• What you are asked to do
The entries below are to be printed again word for word.

• Source material
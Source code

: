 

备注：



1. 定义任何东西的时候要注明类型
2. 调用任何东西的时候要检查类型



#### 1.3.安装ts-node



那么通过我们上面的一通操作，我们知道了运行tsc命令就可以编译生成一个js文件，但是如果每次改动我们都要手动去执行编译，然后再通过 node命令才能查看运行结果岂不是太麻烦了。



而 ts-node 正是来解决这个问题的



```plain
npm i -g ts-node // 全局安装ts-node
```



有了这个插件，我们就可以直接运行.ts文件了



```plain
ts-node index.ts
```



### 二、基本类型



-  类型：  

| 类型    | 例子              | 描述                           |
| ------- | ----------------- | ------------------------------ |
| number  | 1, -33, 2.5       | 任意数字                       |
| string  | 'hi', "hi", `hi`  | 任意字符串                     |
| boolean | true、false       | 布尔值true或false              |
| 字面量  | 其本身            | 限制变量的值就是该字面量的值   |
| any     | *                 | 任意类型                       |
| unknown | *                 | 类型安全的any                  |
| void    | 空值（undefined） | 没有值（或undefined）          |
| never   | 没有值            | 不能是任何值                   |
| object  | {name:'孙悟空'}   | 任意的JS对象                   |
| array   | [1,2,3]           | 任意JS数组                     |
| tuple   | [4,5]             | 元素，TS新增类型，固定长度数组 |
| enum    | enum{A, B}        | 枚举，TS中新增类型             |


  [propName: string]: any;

• Output of the exercise
Source code

: 

备注：



1. 定义任何东西的时候要注明类型
2. 调用任何东西的时候要检查类型



#### 1.3.安装ts-node



那么通过我们上面的一通操作，我们知道了运行tsc命令就可以编译生成一个js文件，但是如果每次改动我们都要手动去执行编译，然后再通过 node命令才能查看运行结果岂不是太麻烦了。



而 ts-node 正是来解决这个问题的



```plain
npm i -g ts-node // 全局安装ts-node
```



有了这个插件，我们就可以直接运行.ts文件了



```plain
ts-node index.ts
```



### 二、基本类型



-  类型：  

| 类型    | 例子              | 描述                           |
| ------- | ----------------- | ------------------------------ |
| number  | 1, -33, 2.5       | 任意数字                       |
| string  | 'hi', "hi", `hi`  | 任意字符串                     |
| boolean | true、false       | 布尔值true或false              |
| 字面量  | 其本身            | 限制变量的值就是该字面量的值   |
| any     | *                 | 任意类型                       |
| unknown | *                 | 类型安全的any                  |
| void    | 空值（undefined） | 没有值（或undefined）          |
| never   | 没有值            | 不能是任何值                   |
| object  | {name:'孙悟空'}   | 任意的JS对象                   |
| array   | [1,2,3]           | 任意JS数组                     |
| tuple   | [4,5]             | 元素，TS新增类型，固定长度数组 |
| enum    | enum{A, B}        | 枚举，TS中新增类型             |


  [propName: string]: any;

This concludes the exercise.